---- EXERCISE INPUT

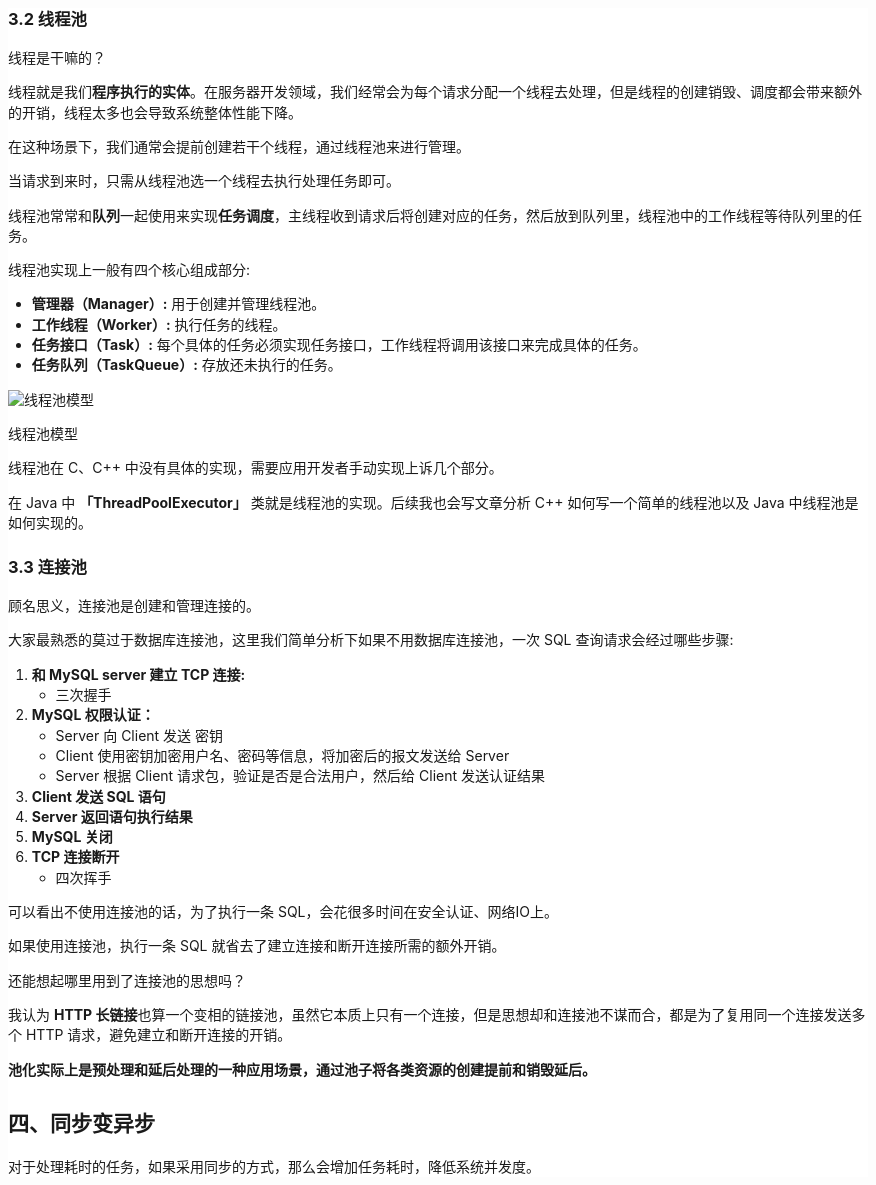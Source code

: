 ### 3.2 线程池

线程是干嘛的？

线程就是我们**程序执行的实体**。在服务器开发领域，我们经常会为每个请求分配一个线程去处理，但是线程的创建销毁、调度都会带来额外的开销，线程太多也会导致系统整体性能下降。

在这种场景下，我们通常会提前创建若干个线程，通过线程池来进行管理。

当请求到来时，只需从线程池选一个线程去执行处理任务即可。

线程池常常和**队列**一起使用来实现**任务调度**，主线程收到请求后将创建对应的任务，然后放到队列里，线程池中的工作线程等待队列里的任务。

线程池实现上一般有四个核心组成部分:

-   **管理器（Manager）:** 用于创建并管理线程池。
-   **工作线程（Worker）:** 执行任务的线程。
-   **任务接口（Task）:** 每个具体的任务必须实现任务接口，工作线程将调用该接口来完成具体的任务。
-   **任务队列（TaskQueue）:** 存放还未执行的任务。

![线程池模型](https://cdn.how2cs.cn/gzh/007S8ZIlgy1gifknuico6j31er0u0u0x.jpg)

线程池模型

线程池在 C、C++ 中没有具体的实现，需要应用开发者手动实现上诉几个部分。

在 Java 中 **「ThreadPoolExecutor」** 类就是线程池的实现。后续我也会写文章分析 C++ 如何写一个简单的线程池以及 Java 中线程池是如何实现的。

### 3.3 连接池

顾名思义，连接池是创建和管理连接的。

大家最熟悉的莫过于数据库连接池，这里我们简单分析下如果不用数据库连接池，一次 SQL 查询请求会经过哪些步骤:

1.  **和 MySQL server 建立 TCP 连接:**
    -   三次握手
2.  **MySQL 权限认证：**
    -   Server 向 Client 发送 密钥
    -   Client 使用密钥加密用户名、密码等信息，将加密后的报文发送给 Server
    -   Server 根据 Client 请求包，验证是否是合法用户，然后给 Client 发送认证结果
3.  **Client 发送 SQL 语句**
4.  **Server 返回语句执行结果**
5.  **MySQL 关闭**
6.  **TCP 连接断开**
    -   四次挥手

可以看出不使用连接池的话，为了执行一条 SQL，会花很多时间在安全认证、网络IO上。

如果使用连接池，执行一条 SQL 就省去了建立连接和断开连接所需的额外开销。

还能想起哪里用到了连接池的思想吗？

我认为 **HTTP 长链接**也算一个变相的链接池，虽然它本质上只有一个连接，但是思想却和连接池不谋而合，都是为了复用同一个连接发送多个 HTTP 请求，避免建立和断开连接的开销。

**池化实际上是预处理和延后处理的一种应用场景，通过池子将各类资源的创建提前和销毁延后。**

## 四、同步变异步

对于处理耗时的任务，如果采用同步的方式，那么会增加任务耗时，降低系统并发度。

--------

PROBLEM REQUIREMENTS
Only a number is expected: the count of lines in the entries that include the string "线程池模型".

FINISHED TASK
2